**PROVIDED INFORMATION**
☆ ☆ ☆ ☆
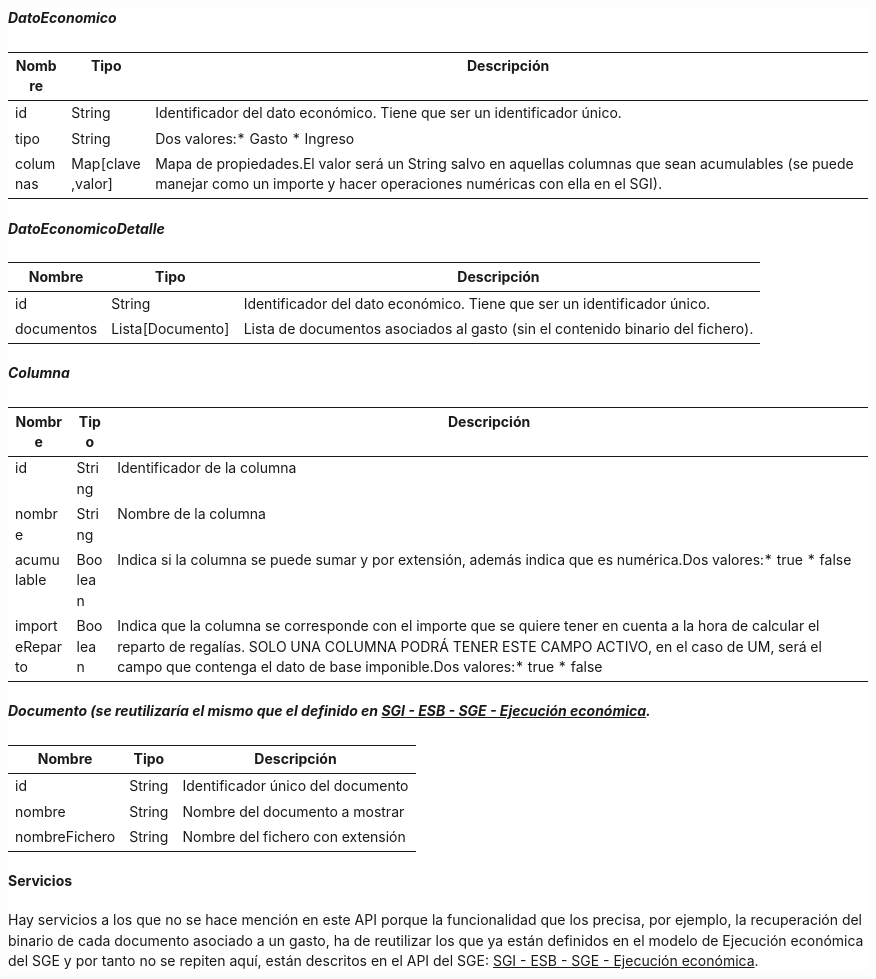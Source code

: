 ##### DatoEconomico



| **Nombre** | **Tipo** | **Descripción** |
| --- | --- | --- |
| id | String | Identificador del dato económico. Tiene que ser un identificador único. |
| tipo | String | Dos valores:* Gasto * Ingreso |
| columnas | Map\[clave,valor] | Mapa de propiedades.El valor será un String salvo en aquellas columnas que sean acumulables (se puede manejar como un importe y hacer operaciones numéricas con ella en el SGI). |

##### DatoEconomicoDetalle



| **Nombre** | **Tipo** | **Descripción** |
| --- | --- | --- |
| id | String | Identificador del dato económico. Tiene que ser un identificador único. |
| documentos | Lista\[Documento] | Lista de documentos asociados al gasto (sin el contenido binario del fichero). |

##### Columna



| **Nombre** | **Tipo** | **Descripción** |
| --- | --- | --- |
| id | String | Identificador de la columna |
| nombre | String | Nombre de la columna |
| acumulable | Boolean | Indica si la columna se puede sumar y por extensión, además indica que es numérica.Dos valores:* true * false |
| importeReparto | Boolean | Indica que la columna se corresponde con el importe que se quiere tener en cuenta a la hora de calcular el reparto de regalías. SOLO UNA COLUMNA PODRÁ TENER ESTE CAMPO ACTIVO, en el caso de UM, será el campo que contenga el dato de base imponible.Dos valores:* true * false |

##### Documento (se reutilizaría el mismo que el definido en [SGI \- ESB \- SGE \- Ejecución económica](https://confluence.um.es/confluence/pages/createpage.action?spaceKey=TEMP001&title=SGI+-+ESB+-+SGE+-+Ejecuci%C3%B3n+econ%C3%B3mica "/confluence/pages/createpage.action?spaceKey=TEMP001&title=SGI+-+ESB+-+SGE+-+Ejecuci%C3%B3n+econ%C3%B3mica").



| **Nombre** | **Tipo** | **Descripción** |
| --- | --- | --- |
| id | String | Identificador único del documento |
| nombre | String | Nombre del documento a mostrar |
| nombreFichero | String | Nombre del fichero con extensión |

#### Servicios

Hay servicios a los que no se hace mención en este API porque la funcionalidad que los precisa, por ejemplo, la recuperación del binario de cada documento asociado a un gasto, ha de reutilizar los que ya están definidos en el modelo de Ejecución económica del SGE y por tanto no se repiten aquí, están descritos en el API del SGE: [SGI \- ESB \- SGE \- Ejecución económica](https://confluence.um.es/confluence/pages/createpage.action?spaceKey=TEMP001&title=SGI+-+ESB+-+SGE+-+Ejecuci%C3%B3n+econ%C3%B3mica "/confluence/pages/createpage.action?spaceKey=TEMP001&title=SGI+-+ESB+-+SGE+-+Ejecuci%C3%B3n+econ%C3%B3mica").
☆ ☆ ☆ ☆
**YOUR INSTRUCTIONS**
The result consists of the line with "del documento |" through the last line of the entries above, repeated exactly and with nothing else.

**WRITTEN RESPONSE**
| id | String | Identificador único del documento |
| nombre | String | Nombre del documento a mostrar |
| nombreFichero | String | Nombre del fichero con extensión |

#### Servicios

Hay servicios a los que no se hace mención en este API porque la funcionalidad que los precisa, por ejemplo, la recuperación del binario de cada documento asociado a un gasto, ha de reutilizar los que ya están definidos en el modelo de Ejecución económica del SGE y por tanto no se repiten aquí, están descritos en el API del SGE: [SGI \- ESB \- SGE \- Ejecución económica](https://confluence.um.es/confluence/pages/createpage.action?spaceKey=TEMP001&title=SGI+-+ESB+-+SGE+-+Ejecuci%C3%B3n+econ%C3%B3mica "/confluence/pages/createpage.action?spaceKey=TEMP001&title=SGI+-+ESB+-+SGE+-+Ejecuci%C3%B3n+econ%C3%B3mica").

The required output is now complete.